What this task involves → Copy each line of the listing that includes "sich".

Recorded data →
------------------------------------------------------------

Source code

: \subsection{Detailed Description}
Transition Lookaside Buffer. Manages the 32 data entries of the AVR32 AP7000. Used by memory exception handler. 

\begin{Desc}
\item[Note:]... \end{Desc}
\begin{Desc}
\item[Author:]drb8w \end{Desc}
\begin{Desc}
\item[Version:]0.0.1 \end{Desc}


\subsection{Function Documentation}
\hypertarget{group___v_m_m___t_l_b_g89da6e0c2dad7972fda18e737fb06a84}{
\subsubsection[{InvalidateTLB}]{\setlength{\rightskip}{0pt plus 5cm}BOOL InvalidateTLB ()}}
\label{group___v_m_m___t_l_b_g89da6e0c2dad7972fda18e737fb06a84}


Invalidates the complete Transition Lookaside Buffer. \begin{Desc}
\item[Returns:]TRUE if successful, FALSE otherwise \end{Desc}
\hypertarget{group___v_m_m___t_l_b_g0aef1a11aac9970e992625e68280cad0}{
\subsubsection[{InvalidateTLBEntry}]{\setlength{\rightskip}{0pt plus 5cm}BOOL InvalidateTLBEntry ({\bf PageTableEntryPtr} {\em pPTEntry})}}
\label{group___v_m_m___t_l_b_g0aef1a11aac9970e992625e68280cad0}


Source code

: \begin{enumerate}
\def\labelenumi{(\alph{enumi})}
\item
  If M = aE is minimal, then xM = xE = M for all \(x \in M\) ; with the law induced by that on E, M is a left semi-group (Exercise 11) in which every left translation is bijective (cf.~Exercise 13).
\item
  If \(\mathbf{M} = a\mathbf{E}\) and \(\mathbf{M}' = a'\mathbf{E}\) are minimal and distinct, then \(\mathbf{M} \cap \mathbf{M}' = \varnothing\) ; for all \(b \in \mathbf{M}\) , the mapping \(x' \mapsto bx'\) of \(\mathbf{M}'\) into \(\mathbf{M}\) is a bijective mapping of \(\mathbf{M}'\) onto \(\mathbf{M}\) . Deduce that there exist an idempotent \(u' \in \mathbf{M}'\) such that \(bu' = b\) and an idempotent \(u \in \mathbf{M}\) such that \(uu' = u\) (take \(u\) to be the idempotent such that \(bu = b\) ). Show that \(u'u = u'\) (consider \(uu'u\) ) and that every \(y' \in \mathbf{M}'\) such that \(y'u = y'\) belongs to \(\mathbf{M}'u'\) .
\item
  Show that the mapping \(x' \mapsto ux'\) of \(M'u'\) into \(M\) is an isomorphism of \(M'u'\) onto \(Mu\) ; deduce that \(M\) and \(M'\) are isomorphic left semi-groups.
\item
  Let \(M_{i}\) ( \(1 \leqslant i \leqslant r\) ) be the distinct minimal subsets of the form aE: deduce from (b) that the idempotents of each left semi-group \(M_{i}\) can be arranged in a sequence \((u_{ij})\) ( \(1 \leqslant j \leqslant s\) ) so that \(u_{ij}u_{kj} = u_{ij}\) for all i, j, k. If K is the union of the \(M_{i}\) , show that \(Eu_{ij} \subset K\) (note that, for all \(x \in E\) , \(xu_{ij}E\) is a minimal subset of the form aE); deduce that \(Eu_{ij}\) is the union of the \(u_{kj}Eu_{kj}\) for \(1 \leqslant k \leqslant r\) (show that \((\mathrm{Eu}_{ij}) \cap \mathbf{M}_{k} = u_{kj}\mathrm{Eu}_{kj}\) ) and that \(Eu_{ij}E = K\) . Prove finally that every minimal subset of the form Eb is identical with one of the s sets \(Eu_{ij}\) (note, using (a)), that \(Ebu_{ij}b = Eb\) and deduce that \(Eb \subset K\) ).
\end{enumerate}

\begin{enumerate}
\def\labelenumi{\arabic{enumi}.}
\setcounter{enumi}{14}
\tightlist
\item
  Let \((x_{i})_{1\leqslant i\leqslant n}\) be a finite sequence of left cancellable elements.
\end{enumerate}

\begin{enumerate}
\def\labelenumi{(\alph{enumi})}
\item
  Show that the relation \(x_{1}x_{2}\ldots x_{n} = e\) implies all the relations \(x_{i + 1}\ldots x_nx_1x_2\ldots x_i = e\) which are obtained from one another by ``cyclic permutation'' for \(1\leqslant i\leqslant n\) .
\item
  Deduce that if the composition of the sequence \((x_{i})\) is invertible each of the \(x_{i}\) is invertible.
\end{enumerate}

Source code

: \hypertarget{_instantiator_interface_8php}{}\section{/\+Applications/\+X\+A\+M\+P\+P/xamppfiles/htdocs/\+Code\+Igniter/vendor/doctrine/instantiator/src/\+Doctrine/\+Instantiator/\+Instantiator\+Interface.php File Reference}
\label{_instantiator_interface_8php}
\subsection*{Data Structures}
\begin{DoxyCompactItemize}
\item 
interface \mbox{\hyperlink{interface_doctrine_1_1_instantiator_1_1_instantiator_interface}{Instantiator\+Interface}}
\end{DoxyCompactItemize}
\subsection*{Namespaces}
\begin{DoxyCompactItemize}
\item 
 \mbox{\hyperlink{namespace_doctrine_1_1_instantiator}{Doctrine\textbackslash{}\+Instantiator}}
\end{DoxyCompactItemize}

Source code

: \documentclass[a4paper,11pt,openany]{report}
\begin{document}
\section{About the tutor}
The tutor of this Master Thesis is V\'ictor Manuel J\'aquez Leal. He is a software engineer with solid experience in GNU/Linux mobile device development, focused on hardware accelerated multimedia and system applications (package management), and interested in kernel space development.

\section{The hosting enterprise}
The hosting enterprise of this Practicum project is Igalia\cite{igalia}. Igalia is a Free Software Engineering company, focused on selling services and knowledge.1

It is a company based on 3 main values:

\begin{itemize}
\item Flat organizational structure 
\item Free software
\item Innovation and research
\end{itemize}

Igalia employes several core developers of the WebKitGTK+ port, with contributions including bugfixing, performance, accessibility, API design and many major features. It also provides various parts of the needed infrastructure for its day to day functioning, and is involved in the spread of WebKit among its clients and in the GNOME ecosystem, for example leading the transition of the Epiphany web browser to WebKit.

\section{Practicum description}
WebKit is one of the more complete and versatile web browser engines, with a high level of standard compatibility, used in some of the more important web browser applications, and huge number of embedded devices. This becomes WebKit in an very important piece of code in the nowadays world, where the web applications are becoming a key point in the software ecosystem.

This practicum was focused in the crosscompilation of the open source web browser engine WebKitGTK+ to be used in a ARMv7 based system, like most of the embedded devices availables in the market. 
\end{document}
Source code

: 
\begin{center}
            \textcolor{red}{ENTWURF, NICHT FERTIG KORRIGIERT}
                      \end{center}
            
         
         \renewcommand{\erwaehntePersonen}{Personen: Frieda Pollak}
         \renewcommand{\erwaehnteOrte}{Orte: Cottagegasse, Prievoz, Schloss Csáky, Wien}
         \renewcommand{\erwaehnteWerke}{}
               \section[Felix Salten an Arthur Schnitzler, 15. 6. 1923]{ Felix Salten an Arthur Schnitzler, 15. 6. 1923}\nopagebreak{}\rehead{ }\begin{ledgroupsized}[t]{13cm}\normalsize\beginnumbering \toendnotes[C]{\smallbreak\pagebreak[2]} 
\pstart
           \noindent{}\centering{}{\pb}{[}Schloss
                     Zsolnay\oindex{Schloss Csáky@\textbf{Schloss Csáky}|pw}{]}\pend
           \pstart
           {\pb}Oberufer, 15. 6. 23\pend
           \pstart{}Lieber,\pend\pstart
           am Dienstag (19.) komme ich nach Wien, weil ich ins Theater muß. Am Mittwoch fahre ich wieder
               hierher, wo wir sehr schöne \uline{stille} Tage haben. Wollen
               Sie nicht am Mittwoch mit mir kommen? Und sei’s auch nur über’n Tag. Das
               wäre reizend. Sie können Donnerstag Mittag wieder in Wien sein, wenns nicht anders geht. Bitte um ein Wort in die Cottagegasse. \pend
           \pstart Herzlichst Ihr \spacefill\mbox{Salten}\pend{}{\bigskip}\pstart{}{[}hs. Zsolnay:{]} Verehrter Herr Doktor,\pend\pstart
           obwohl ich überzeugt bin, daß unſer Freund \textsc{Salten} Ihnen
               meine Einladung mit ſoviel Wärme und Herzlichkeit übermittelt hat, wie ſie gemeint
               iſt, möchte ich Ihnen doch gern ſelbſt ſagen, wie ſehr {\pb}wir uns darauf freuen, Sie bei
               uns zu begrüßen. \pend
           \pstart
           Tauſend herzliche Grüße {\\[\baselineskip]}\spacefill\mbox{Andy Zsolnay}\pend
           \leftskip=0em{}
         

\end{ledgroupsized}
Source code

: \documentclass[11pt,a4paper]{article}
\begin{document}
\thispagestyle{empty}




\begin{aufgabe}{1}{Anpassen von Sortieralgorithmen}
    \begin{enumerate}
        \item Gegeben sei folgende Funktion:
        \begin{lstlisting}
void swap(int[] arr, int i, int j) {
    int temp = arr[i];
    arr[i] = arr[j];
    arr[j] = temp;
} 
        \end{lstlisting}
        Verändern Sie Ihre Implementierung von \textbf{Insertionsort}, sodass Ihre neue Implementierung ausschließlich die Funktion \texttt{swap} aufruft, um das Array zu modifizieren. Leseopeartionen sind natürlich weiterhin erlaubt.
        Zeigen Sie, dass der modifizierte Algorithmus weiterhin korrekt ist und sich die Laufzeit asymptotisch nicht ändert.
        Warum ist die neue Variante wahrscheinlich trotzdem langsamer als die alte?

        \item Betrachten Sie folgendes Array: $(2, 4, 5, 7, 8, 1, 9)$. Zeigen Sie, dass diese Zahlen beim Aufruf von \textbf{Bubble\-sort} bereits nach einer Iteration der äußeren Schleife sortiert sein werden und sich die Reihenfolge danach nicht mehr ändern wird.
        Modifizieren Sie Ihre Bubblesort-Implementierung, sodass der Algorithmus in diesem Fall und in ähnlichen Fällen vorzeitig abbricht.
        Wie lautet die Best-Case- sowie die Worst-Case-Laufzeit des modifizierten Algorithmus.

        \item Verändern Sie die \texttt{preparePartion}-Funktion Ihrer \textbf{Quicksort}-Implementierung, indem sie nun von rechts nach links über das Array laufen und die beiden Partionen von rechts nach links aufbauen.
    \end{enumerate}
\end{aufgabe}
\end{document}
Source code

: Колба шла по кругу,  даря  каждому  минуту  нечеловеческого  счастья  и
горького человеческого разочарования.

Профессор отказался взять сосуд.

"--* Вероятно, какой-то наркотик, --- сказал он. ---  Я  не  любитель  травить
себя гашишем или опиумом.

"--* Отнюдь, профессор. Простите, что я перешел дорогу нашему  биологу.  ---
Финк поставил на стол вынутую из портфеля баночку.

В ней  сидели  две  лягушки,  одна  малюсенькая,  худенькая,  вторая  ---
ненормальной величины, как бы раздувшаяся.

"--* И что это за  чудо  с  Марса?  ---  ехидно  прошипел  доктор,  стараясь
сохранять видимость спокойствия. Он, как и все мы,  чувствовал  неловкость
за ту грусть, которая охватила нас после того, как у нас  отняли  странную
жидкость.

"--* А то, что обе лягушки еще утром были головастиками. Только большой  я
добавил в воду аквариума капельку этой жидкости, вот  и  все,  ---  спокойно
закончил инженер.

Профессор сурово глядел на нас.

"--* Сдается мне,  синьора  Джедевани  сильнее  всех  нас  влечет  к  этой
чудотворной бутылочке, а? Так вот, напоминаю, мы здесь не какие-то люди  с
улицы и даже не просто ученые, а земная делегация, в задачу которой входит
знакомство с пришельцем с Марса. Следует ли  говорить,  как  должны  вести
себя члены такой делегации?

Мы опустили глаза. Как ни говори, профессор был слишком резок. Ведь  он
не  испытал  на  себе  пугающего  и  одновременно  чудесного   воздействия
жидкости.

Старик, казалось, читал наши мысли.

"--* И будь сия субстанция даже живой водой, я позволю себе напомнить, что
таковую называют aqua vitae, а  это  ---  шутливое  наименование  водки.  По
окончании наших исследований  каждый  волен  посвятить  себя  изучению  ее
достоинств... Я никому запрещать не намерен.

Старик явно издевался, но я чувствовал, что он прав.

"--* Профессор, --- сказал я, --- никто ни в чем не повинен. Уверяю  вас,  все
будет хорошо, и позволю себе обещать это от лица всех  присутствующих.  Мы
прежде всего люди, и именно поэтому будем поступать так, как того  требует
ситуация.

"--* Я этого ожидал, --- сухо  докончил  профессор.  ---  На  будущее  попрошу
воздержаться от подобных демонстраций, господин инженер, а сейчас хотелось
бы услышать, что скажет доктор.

------------------------------------------------------------

Result for this exercise →
        Zeigen Sie, dass der modifizierte Algorithmus weiterhin korrekt ist und sich die Laufzeit asymptotisch nicht ändert.
        \item Betrachten Sie folgendes Array: $(2, 4, 5, 7, 8, 1, 9)$. Zeigen Sie, dass diese Zahlen beim Aufruf von \textbf{Bubble\-sort} bereits nach einer Iteration der äußeren Schleife sortiert sein werden und sich die Reihenfolge danach nicht mehr ändern wird.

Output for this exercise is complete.